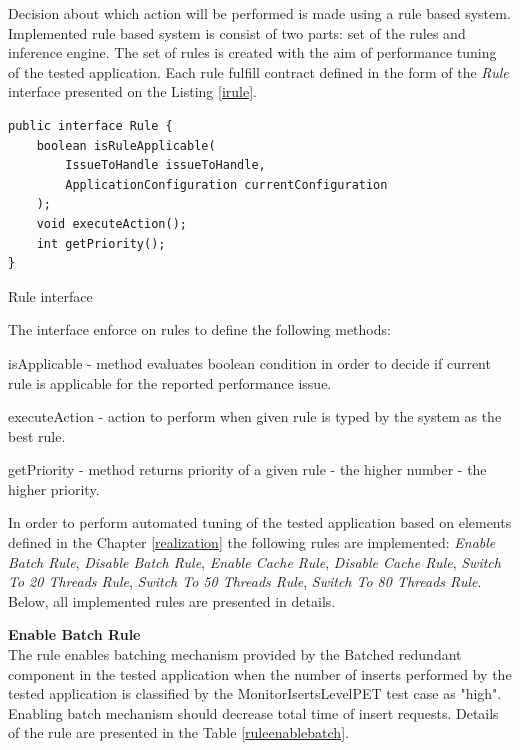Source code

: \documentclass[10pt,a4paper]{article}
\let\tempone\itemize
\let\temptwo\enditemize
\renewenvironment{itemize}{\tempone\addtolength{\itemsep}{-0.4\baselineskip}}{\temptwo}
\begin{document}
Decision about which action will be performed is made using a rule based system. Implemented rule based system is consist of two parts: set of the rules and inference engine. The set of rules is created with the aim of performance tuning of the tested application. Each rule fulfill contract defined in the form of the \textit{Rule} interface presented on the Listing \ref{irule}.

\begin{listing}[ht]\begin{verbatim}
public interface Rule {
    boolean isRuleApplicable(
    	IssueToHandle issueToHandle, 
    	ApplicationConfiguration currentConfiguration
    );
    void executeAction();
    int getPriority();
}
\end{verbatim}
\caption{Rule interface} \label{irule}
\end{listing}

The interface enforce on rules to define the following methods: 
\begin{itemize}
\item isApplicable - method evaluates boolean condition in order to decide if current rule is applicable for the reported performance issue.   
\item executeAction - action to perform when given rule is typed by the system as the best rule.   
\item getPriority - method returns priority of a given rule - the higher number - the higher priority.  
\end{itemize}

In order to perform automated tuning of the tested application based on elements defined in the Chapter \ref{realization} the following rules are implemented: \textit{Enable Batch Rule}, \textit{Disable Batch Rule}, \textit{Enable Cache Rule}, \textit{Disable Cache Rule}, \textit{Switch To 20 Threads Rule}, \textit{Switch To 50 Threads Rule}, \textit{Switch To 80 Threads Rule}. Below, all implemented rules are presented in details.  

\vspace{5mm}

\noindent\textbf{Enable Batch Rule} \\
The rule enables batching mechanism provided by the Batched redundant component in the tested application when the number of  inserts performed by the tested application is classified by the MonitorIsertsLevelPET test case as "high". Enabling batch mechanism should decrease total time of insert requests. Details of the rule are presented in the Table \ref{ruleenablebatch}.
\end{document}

* * *

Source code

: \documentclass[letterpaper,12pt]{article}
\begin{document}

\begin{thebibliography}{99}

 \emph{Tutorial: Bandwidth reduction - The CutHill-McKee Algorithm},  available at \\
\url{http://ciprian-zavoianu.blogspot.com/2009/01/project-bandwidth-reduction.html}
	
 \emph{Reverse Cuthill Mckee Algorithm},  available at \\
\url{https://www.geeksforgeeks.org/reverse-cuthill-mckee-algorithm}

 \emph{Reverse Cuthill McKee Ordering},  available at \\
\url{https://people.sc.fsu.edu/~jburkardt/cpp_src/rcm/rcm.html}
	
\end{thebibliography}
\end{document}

PROBLEM DETAILS :: Extract from the data every line where "html" shows up.

WORKED SOLUTION ::
\url{http://ciprian-zavoianu.blogspot.com/2009/01/project-bandwidth-reduction.html}
\url{https://people.sc.fsu.edu/~jburkardt/cpp_src/rcm/rcm.html}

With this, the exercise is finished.